Thank you very much. I'm honoured to be here this afternoon and to have this opportunity to address the Standing Committee on the Status of Women on behalf of Covenant House Toronto. My name is Julie Neubauer, and I am the manager of human trafficking services with the agency.
Covenant House is Canada's largest homeless youth-serving agency. It changes lives by providing the widest range of services and support under one roof. It's a national leader. We educate and advocate for change to help at-risk, homeless, and trafficked youth by influencing public policy and delivering prevention and awareness programs. More than just a place to stay, Covenant House provides as many as 250 young people daily with 24/7 crisis shelter, transitional housing, and comprehensive services, which include education, counselling, health care, employment assistance, job training, and aftercare.
The youth who turn to us are between the ages of 16 and 24, and come from a wide variety of cultural and socio-economic backgrounds. Most have fled or have been forced out of their homes due to physical, sexual, or emotional abuse or neglect.
Many of the young women we are supporting have suffered sexual violence at home or on the street. Increasingly we are seeing young women who have been victims of sexual exploitation and sex trafficking. While homeless youth are at a higher risk of being trafficked, unsuspecting women and girls are being lured from malls, schoolyards, and even online.
As many of you may be aware, sex trafficking is the most common type of human trafficking in Canada, and it's largely a domestic crime. Research in Ontario has shown that 90% of victims are female and most are Canadian girls as young as 13 and on average 17 years of age. The road back from their nightmare of violence and degradation for these young women is a long and challenging journey.
At Covenant House, we will often hear a young girl in our care recount how she was convinced or coerced by her boyfriend to sell herself for sex. Soon he trades the romance for violence, and she is terrified to leave. Traffickers follow a very similar pattern of psychological manipulation and control that includes luring, seducing, grooming, and then terrorizing their victims.
A recent study found that over a third of victims were recruited by men who they considered to be their boyfriends. Another 25% were lured through friends, most often victims themselves.
Over the past four years, Covenant House has enhanced its services for these victims and taken on a stronger advocacy role to combat this terrible crime. In 2015 we launched a comprehensive anti-trafficking plan that we call our “urban response model” to respond to the issue of sexual trafficking. It consists of three different pillars: prevention and early intervention, direct services to the survivors, and learning and transfer of knowledge.
Our prevention and early intervention pillar is focused on delivering programs directly to the at-risk girls and to organizations and businesses who may come in contact with them, such as the hotel and taxi industries. This is a wide-ranging plan and includes community training, education, and a multimedia awareness program that is supported by online resources and tool kits.
Our urban response model also includes comprehensive trauma-informed programming and services for victims of sex trafficking, focusing on the stages of recovery—from crisis intervention to stabilization to transition to independent living.
Within our crisis shelter we have opened two designated beds for female victims of sex trafficking with our municipal funding, a first in Toronto. Further, in September, we were very proud to open the city's first transitional housing program for female survivors of sex trafficking.
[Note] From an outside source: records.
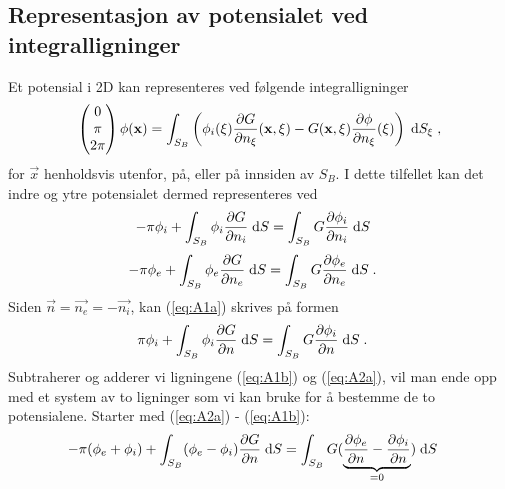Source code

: \documentclass[a4paper,norsk]{article}
\begin{document}

\subsection*{Representasjon av potensialet ved integralligninger}
\noindent Et potensial i 2D kan representeres ved følgende integralligninger
\begin{align*}
  \begin{pmatrix}
  0 \\ \pi \\ 2\pi
  \end{pmatrix}\phi(\mathbf{x}) = \int_{S_B}\left(\phi_i(\mathbf{\xi})
           \frac{\partial G}{\partial n_\xi}(\mathbf{x}, \mathbf{\xi})
       - G(\mathbf{x}, \mathbf{\xi})\frac{\partial \phi}{\partial n_\xi}(\mathbf{\xi})\right)\;\mathrm{d} S_\xi\;,
\end{align*}
for $\vec{x}$ henholdsvis utenfor, på, eller på innsiden av $S_B$. I dette
tilfellet kan det indre og ytre potensialet dermed representeres ved
\begin{align}\label{eq:A1a}
  -\pi\phi_i + \int_{S_B}\phi_i \frac{\partial G}{\partial n_i}\;\mathrm{d} S
                  &= \int_{S_B}G\frac{\partial \phi_i}{\partial n_i}\;\mathrm{d} S
\end{align}
\begin{align}\label{eq:A2a}
  -\pi\phi_e + \int_{S_B}\phi_e \frac{\partial G}{\partial n_e}\;\mathrm{d} S
                  &= \int_{S_B}G\frac{\partial \phi_e}{\partial n_e}\;\mathrm{d} S \;.
\end{align}
Siden $\vec{n} = \vec{n_e} = -\vec{n_i}$, kan (\ref{eq:A1a}) skrives på formen
\begin{align}\label{eq:A1b}
  \pi\phi_i + \int_{S_B}\phi_i \frac{\partial G}{\partial n}\;\mathrm{d} S
                  &= \int_{S_B}G\frac{\partial \phi_i}{\partial n}\;\mathrm{d} S \;.
\end{align}
Subtraherer og adderer vi ligningene (\ref{eq:A1b}) og (\ref{eq:A2a}), vil man ende
opp med et system av to ligninger som vi kan bruke for å bestemme de to
potensialene. Starter med (\ref{eq:A2a}) - (\ref{eq:A1b}):
\begin{align}\label{eq:A3a}
  -\pi(\phi_e + \phi_i) + \int_{S_B} (\phi_e-\phi_i) \frac{\partial G}{\partial n}\;\mathrm{d} S
                  &= \int_{S_B}G( \underbrace{\frac{\partial \phi_e}{\partial n} -
                       \frac{\partial \phi_i}{\partial n}}_{=0}) \;\mathrm{d} S
\end{align}
\end{document}
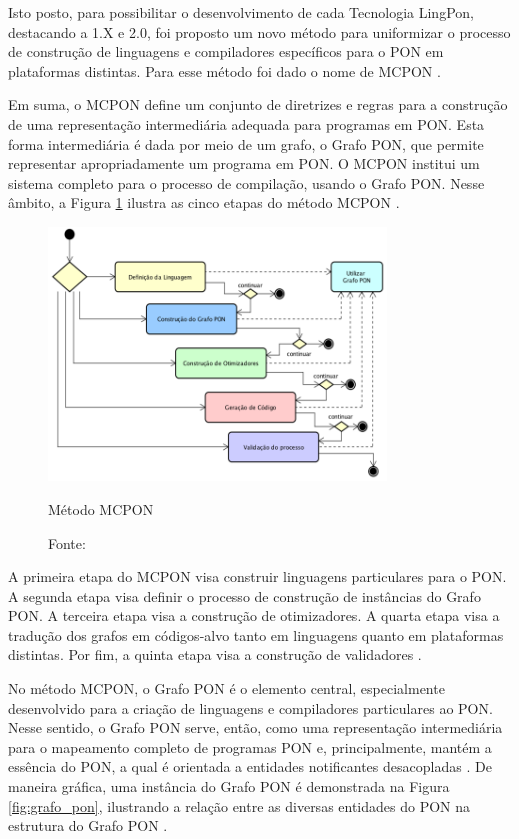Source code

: Isto posto, para possibilitar o desenvolvimento de cada Tecnologia LingPon,
destacando a 1.X e 2.0, foi proposto um novo método para uniformizar o processo
de construção de linguagens e compiladores específicos para o PON em plataformas
distintas. Para esse método foi dado o nome de MCPON \cite{doc_ronszcka_2019}.

Em suma, o MCPON define um conjunto de diretrizes e regras para a construção de
uma representação intermediária adequada para programas em PON. Esta forma
intermediária é dada por meio de um grafo, o Grafo PON, que permite representar
apropriadamente um programa em PON. O MCPON institui um sistema completo para o
processo de compilação, usando o Grafo PON. Nesse âmbito, a Figura
\ref{fig:mcpon} ilustra as cinco etapas do método MCPON
\cite{doc_ronszcka_2019}.

\begin{figure}[!htb]
  \centering
  \includegraphics[width=0.8\textwidth]{../figures/metodo_mcpon.png}
  \smallskip
  \caption{Método MCPON}
  \caption*{Fonte: }
  \label{fig:mcpon}
\end{figure}

A primeira etapa do MCPON visa construir linguagens particulares para o PON. A
segunda etapa visa definir o processo de construção de instâncias do Grafo PON.
A terceira etapa visa a construção de otimizadores. A quarta etapa visa a
tradução dos grafos em códigos-alvo tanto em linguagens quanto em plataformas
distintas. Por fim, a quinta etapa visa a construção de validadores
\cite{doc_ronszcka_2019}.

No método MCPON, o Grafo PON é o elemento central, especialmente desenvolvido
para a criação de linguagens e compiladores particulares ao PON. Nesse sentido,
o Grafo PON serve, então, como uma representação intermediária para o mapeamento
completo de programas PON e, principalmente, mantém a essência do PON, a qual é
orientada a entidades notificantes desacopladas \cite{doc_ronszcka_2019}. De
maneira gráfica, uma instância do Grafo PON é demonstrada na Figura
\ref{fig:grafo_pon}, ilustrando a relação entre as diversas entidades do PON
na estrutura do Grafo PON \cite{msc_negrini_2019}.

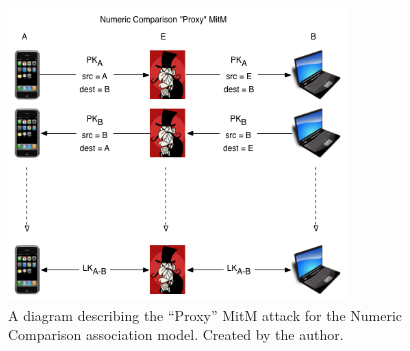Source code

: \documentclass{acm_proc_article-sp}
\begin{document}
\begin{figure}
    \begin{center}
        \includegraphics[width=0.8\textwidth]{diagrams/nc_proxy_mitm.png}
        \caption{A diagram describing the ``Proxy'' MitM attack for the Numeric Comparison association model. Created by the author.}
        \label{nc_proxy_mitm}
    \end{center}
\end{figure}

\balancecolumns
\end{document}

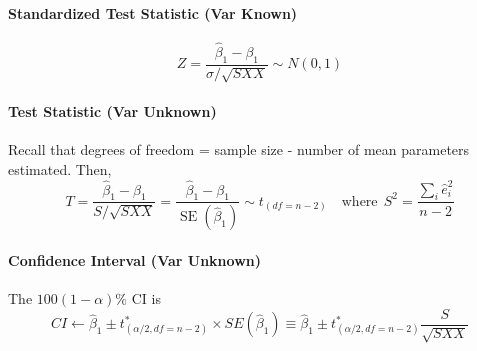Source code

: \documentclass[11pt]{article}
\begin{document}
\paragraph{Standardized Test Statistic (Var Known)}
\begin{equation*}
    Z=\frac{\hat{\beta}_{1}-\beta_{1}}{\sigma / \sqrt{S X X}} \sim N(0,1)
\end{equation*}
\paragraph{Test Statistic (Var Unknown)}
Recall that degrees of freedom = sample size - number of mean parameters estimated. Then,
\begin{equation*}
    T=\frac{\hat{\beta}_{1}-\beta_{1}}{S / \sqrt{S X X}}=\frac{\hat{\beta}_{1}-\beta_{1}}{\operatorname{SE}\left(\hat{\beta}_{1}\right)} \sim t_{(df=n-2)} \quad \text{where}~~ S^2 = \frac{\sum_i \hat{e}_i^2}{n-2} 
\end{equation*}
\paragraph{Confidence Interval (Var Unknown)}
The $100(1- \alpha)\%$ CI is
\begin{equation*}
    CI \gets \hat{\beta}_1 \pm t^\ast_{(\alpha/2, df=n-2)} \times SE(\hat{\beta}_1) \equiv \hat{\beta}_1 \pm t^\ast_{(\alpha/2, df=n-2)} \frac{S}{\sqrt{S X X}}
\end{equation*}
\end{document}
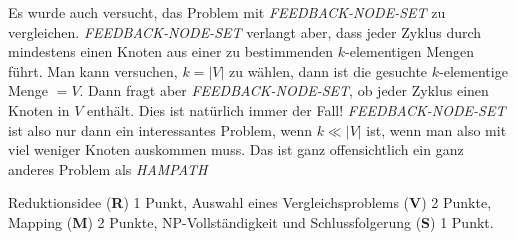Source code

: \begin{diskussion}
Es wurde auch versucht, das Problem mit {\sl FEEDBACK-NODE-SET} zu vergleichen.
{\sl FEEDBACK-NODE-SET} verlangt aber, dass jeder Zyklus durch mindestens einen
Knoten aus einer zu bestimmenden $k$-elementigen Mengen führt. 
Man kann versuchen, $k=|V|$ zu wählen, dann ist die gesuchte $k$-elementige
Menge $=V$.
Dann fragt aber {\sl FEEDBACK-NODE-SET}, ob jeder Zyklus einen Knoten in $V$
enthält. 
Dies ist natürlich immer der Fall!
{\sl FEEDBACK-NODE-SET} ist also nur dann ein interessantes Problem,
wenn $k\ll |V|$
ist, wenn man also mit viel weniger Knoten auskommen muss.
Das ist ganz offensichtlich ein ganz anderes Problem als {\sl HAMPATH}
\end{diskussion}

\begin{bewertung}
Reduktionsidee ({\bf R}) 1 Punkt,
Auswahl eines Vergleichsproblems ({\bf V}) 2 Punkte,
Mapping ({\bf M}) 2 Punkte,
NP-Vollständigkeit und Schlussfolgerung ({\bf S}) 1 Punkt.
\end{bewertung}
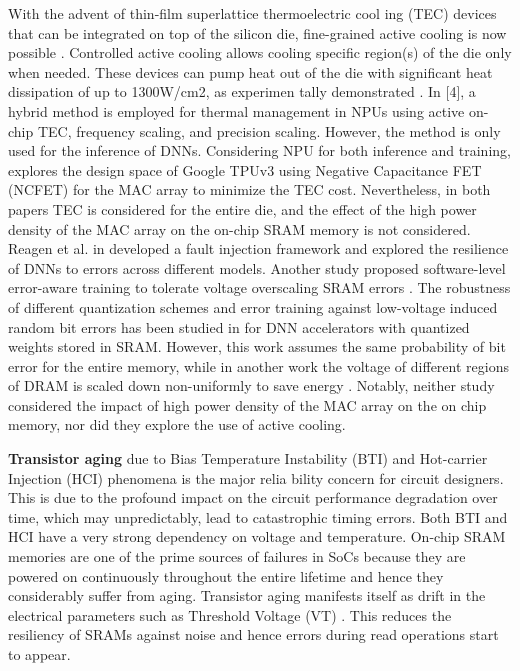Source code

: \documentclass[sigconf]{acmart}
\begin{document}
 With the advent of thin-film superlattice thermoelectric cool ing (TEC) devices that can be integrated on top of the silicon die, fine-grained active cooling is now possible \cite{ref5}. Controlled active cooling allows cooling specific region(s) of the die only when needed. These devices can pump heat out of the die with significant heat dissipation of up to 1300W/cm2, as experimen tally demonstrated \cite{ref6}. In [4], a hybrid method is employed for thermal management in NPUs using active on-chip TEC, frequency scaling, and precision scaling. However, the method is only used for the inference of DNNs. Considering NPU for both inference and training, \cite{ref7} explores the design space of Google TPUv3 using Negative Capacitance FET (NCFET) for the MAC array to minimize the TEC cost. Nevertheless, in both papers TEC is considered for the entire die, and the effect of the high power density of the MAC array on the on-chip SRAM memory is not considered. Reagen et al. in \cite{ref8} developed a fault injection framework and explored the resilience of DNNs to errors across different models. Another study proposed software-level error-aware training to tolerate voltage overscaling SRAM errors \cite{ref9}. The robustness of different quantization schemes and error training against low-voltage induced random bit errors has been studied in \cite{ref10} for DNN accelerators with quantized weights stored in SRAM. However, this work assumes the same probability of bit error for the entire memory, while in another work the voltage of different regions of DRAM is scaled down non-uniformly to save energy \cite{ref11}. Notably, neither study considered the impact of high power density of the MAC array on the on chip memory, nor did they explore the use of active cooling.

\textbf{Transistor aging} due to Bias Temperature Instability (BTI) and Hot-carrier Injection (HCI) phenomena is the major relia bility concern for circuit designers. This is due to the profound impact on the circuit performance degradation over time, which may unpredictably, lead to catastrophic timing errors. Both BTI and HCI have a very strong dependency on voltage and temperature. On-chip SRAM memories are one of the prime sources of failures in SoCs because they are powered on continuously throughout the entire lifetime and hence they considerably suffer from aging. Transistor aging manifests itself as drift in the electrical parameters such as Threshold Voltage (VT) \cite{ref12}. This reduces the resiliency of SRAMs against noise and hence errors during read operations start to appear. 
\end{document}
It's called the Rogers Home. It is an innovative program that will provide seven residents with stable housing for up to two years. We provide life skills training, community-based trauma counselling, and other wraparound services to support these young women on their road to recovery.
Despite being a pressing social concern for some time, human trafficking, and particularly sex trafficking, has only recently drawn increased attention from the public, government, and research communities. To date very little research has been done to determine promising practices for working with the young survivors. That is why “learning and knowledge transfer” is the third pillar of our model. Covenant House will be embarking on a five-year evaluation and research and assessment initiatives that will determine what's working and what's not, what partnerships are necessary to provide a coordinated set of services, and whether our model is actually even making a difference. We will also be building an online centre of excellence so that we can share our findings very broadly.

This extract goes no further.